It’s that time of year. Those of us of a certain age will remember the anticipation and then the excitement of learning which tracks had made it to the top of John Peel’s ‘Festive Fifty’. Newspapers, magazines and TV channels will be full of the ‘top 10 Christmas gifts for that troublesome aunt’ or the ‘twenty ways to avoid a hangover’ (although ‘stay at home and don’t drink’ never seems to feature). Well, this year, there is a new take on these lists. Frustrated editors and programme commissioners, running out of new ideas for what to have a Top 50 of, have been thrown a lifeline by none other than DCLG.
According to press reports (£) this week we can look forward to a new handbook from the Department entitled ‘50 ways to save’ – practical tips and guidance for helping local authorities to make deeper cuts in running costs.
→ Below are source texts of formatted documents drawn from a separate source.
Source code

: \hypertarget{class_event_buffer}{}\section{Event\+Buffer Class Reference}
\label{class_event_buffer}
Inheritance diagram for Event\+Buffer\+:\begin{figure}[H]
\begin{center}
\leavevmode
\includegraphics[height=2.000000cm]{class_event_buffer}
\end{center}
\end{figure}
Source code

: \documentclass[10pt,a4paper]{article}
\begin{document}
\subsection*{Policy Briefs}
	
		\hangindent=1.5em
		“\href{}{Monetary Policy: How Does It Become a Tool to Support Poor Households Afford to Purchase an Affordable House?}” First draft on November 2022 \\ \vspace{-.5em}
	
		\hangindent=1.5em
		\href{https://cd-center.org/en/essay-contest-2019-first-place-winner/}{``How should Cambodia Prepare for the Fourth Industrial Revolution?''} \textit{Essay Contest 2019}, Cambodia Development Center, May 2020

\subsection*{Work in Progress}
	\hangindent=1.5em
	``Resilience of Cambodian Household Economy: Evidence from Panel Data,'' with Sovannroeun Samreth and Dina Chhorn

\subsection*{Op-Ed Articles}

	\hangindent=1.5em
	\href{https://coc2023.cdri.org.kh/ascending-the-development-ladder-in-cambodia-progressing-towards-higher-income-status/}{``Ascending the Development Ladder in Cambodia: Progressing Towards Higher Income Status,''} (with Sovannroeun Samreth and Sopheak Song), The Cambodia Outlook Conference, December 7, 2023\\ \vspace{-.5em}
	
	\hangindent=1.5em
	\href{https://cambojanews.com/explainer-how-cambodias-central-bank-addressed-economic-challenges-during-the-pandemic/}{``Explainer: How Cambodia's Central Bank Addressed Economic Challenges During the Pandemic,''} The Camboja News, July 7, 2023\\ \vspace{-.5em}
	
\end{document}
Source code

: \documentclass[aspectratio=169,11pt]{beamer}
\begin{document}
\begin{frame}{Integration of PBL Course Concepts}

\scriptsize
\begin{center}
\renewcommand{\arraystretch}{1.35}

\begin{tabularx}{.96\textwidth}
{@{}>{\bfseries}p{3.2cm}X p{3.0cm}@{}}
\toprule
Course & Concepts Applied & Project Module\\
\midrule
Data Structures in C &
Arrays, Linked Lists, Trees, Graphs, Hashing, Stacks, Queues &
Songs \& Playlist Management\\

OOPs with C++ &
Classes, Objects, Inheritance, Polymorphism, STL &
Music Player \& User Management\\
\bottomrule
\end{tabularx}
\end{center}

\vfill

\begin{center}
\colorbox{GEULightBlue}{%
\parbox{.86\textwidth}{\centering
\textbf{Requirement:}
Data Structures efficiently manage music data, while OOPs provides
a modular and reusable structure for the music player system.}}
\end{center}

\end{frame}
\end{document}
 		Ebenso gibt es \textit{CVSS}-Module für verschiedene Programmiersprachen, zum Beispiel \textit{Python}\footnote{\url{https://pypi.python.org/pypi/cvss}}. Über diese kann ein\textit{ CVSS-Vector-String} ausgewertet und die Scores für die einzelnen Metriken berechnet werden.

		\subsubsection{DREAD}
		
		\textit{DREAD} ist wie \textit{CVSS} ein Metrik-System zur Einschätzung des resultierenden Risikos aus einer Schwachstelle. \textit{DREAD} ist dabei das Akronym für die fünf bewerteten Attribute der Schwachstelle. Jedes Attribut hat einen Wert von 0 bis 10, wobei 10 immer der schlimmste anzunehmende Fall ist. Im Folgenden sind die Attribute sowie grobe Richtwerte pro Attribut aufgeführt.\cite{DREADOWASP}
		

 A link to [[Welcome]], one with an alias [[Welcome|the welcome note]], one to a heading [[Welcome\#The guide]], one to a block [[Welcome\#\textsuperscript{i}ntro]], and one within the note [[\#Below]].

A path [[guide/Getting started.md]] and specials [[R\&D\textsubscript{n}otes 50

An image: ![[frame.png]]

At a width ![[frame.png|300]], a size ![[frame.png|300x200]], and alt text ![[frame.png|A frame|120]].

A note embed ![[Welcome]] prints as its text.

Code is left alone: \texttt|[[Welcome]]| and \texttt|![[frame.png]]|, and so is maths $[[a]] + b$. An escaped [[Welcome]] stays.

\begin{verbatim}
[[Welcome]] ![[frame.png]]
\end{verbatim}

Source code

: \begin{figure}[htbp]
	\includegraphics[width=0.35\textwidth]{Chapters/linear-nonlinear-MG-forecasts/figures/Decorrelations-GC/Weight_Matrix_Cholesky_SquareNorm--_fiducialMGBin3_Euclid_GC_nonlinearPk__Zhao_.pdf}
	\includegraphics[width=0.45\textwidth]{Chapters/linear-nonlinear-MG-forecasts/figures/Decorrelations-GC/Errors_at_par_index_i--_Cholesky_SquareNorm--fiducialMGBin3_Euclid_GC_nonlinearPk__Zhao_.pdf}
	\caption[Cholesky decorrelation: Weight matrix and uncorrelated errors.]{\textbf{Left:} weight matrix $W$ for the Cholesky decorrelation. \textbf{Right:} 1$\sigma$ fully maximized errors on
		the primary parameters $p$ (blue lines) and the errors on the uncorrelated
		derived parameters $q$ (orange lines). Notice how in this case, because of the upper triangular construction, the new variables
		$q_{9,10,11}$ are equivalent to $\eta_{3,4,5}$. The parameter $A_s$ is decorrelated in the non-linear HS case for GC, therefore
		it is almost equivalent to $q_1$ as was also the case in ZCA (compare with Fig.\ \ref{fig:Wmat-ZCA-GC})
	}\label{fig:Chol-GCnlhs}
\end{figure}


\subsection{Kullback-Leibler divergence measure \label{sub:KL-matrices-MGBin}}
When you hear that these include, apparently, banning mineral water at meetings and closing canteens, you do (or at least I do) start to wonder whether cuts in central government have gone deep enough if resources are still available to produce this sort of stuff.
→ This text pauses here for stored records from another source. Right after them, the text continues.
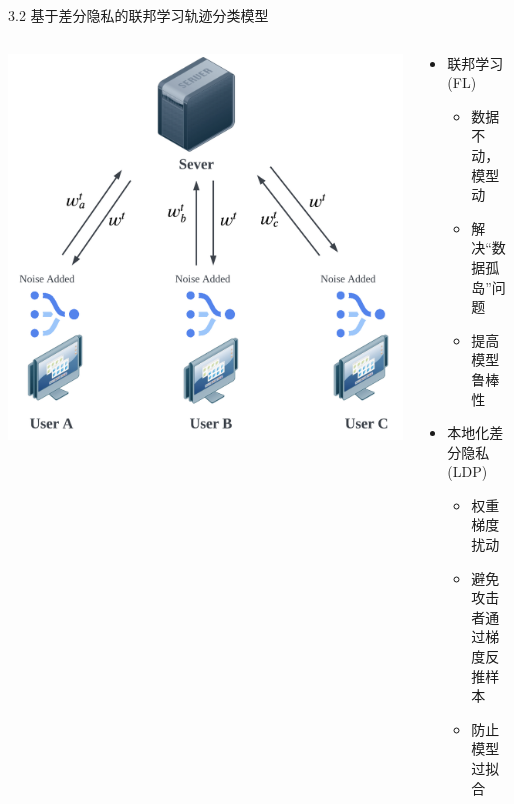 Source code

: \documentclass{sintefbeamer}
\begin{document}
\begin{frame}{3.2 基于差分隐私的联邦学习轨迹分类模型}
\begin{columns}
\begin{column}{0.55\textwidth}
\includegraphics[height=1\textheight]{images/fl}
\end{column}
\begin{column}{0.45\textwidth}
\begin{itemize}
  \item[Tech 1] 联邦学习(FL)
  \begin{itemize}
   \item 数据不动，模型动
   \item 解决“数据孤岛”问题
   \item 提高模型鲁棒性
  \end{itemize}
  \item[Tech 2] 本地化差分隐私(LDP)
  \begin{itemize}
  \item 权重梯度扰动
  \item 避免攻击者通过梯度反推样本
  \item 防止模型过拟合
  \end{itemize}
 \end{itemize}
\end{column}
\end{columns}
\end{frame}
\end{document}

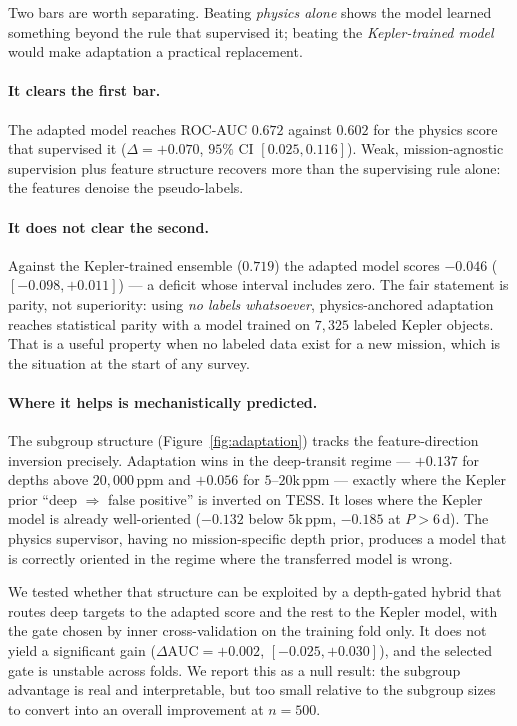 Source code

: \documentclass[11pt]{article}
\begin{document}
Two bars are worth separating. Beating \emph{physics alone} shows the model
learned something beyond the rule that supervised it; beating the
\emph{Kepler-trained model} would make adaptation a practical replacement.

\paragraph{It clears the first bar.} The adapted model reaches ROC-AUC $0.672$
against $0.602$ for the physics score that supervised it
($\Delta=+0.070$, $95\%$ CI $[0.025,0.116]$). Weak, mission-agnostic supervision
plus feature structure recovers more than the supervising rule alone: the
features denoise the pseudo-labels.

\paragraph{It does not clear the second.} Against the Kepler-trained ensemble
($0.719$) the adapted model scores $-0.046$ ($[-0.098,+0.011]$) --- a deficit
whose interval includes zero. The fair statement is parity, not superiority: using
\emph{no labels whatsoever}, physics-anchored adaptation reaches statistical
parity with a model trained on $7{,}325$ labeled Kepler objects. That is a
useful property when no labeled data exist for a new mission, which is the
situation at the start of any survey.

\paragraph{Where it helps is mechanistically predicted.} The subgroup structure
(Figure~\ref{fig:adaptation}) tracks the feature-direction inversion precisely.
Adaptation wins in the deep-transit regime --- $+0.137$ for depths above
$20{,}000$\,ppm and $+0.056$ for $5$--$20$k\,ppm --- exactly where the Kepler
prior ``deep $\Rightarrow$ false positive'' is inverted on TESS. It loses where
the Kepler model is already well-oriented ($-0.132$ below $5$k\,ppm, $-0.185$ at
$P>6$\,d). The physics supervisor, having no mission-specific depth prior,
produces a model that is correctly oriented in the regime where the transferred
model is wrong.

We tested whether that structure can be exploited by a depth-gated hybrid that
routes deep targets to the adapted score and the rest to the Kepler model, with
the gate chosen by inner cross-validation on the training fold only. It does not
yield a significant gain ($\Delta\text{AUC}=+0.002$, $[-0.025,+0.030]$), and the
selected gate is unstable across folds. We report this as a null result: the
subgroup advantage is real and interpretable, but too small relative to the
subgroup sizes to convert into an overall improvement at $n=500$.
\end{document}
The newspapers will always pick on the things that create good stories, and when we see the handbook there may well be some very useful advice in there. However, if that advice is hidden amongst suggestions that are, at best, patronising, then the message will be lost and the handbook, rather ironically, will turn out to be a waste of money.
There is though, for me, a really important point here, and one which has bugged me ever since the current Secretary of State started his very public tirade against what he views as local authority waste and the press started their campaigns of FOI requests on what they view as ‘lavish’ Council spending. We want and expect our local authorities to provide high quality services. To do that they need to recruit and retain high quality staff and members, who need to have the tools to do their jobs to the very best of their abilities. Good decision-making and exceptional performance is a function not only of the quality of the people, but of their physical and mental well-being – are they refreshed, alert, motivated and so on. For example, it might save money not to provide members with decent food and drink for an evening Council meeting, but if many of them have come from a day at work and have their minds on getting home for a meal, will the quality of debate really be as good as it could and should be?
There has to be a de minimis level below which cuts in these type of costs have a far greater negative impact, both financially and qualitatively, on local authority services than the positive impact of releasing more funds for the provision of those services. From the authorities that I see and speak to, I think many are already well past that point.
I look forward to reading the handbook and really do hope that my fears are misplaced. If it turns out to be a complete turkey, however, then at least DCLG will have released it at absolutely the right time.